Low back pain is a common condition in the US. A current study from the journal Spine sums up the scope of the problem:

“[Low back pain] accounts for 15 million physician visits per year and an estimated cost of $192 million in 1990. Low back problems are the second most common cause for office visits to primary care physicians, and back pain is the most common reason for office visits to orthopedic surgeons, neurosurgeons, and occupational medicine physicians. It ranks third among indications for surgery. The content of the care provided by these allopathic physicians consists of evaluation, reassurance, advice regarding activities, physical methods, medications, and surgery.”

The goal of this study was to evaluate the effectiveness of muscle relaxant use in patients with acute low back pain. The authors prospectively collected data on 1,633 patients from a wide range of health care providers: primary care, chiropractic, orthopedic, and HMO patients.

The individual practitioners treated the study subjects as they would treat any other patient. Each subject was given the Roland-Morris survey to assess loss of function. The authors of the study then contacted the patients at 2, 4, 8, 12 and 24 weeks after the baseline interview to see if they were “completely better.”

  • The patients taking muscle relaxants had higher Roland-Morris scores.
  • 49% of the patients received muscle relaxants at some point during the study.
  • The researchers found that patients receiving muscle relaxants had a significantly longer recovery period than did those who did not receive the drugs:
Muscle Relaxants and Chiropractic

“[The findings] indicate that patients taking muscle relaxants, after controlling for baseline status, return to self-assessed ability to perform their daily activities more slowly than patients who do not take muscle relaxants.”

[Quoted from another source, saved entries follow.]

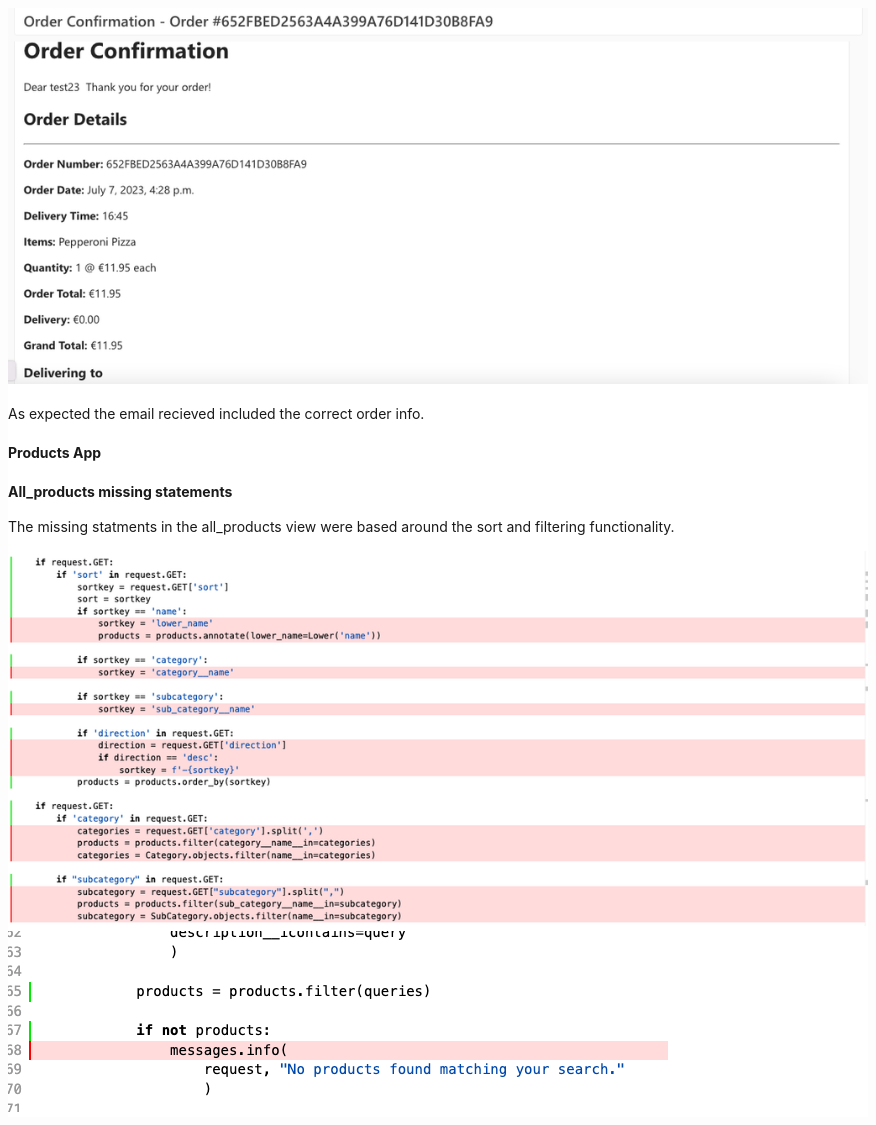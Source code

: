 ![test-email](docs/manual%20testing/test-email.png)

As expected the email recieved included the correct order info.

#### **Products App**

**All_products missing statements**

The missing statments in the all_products view were based around the sort and filtering functionality.

![products-missing-statements](docs/manual%20testing/products-missing-statements.png)
![products-missing-statement-2](docs/manual%20testing/products-missing-statement-2.png)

The authors then wondered if perhaps the delayed recovery was due to an initially higher score on the Roland test. The authors then looked at just those patients with Roland scores higher than 12. The authors found that the high-scoring patients who were prescribed muscle relaxants took 19% longer to reach functional recovery than patients who were not given muscle relaxants.

An additional area of concern is the adverse affects that can be experienced with these medications:

“Muscle relaxants can be sedating, may increase fall risk, and impair the ability to drive automobiles or operate machinery. There is also some concern relating to possible risk of dependency for benzodiazepine medications.”

The authors conclude:

“This large cohort study showed no evidence of benefit and even a delay in functional recovery for severely affected patients who take muscle relaxants in the setting of acute back pain.”

Bernstein E, Carey TS, Garrett JM. The use of muscle relaxant medications in acute low back pain. Spine 2004;29(12):1346-1351.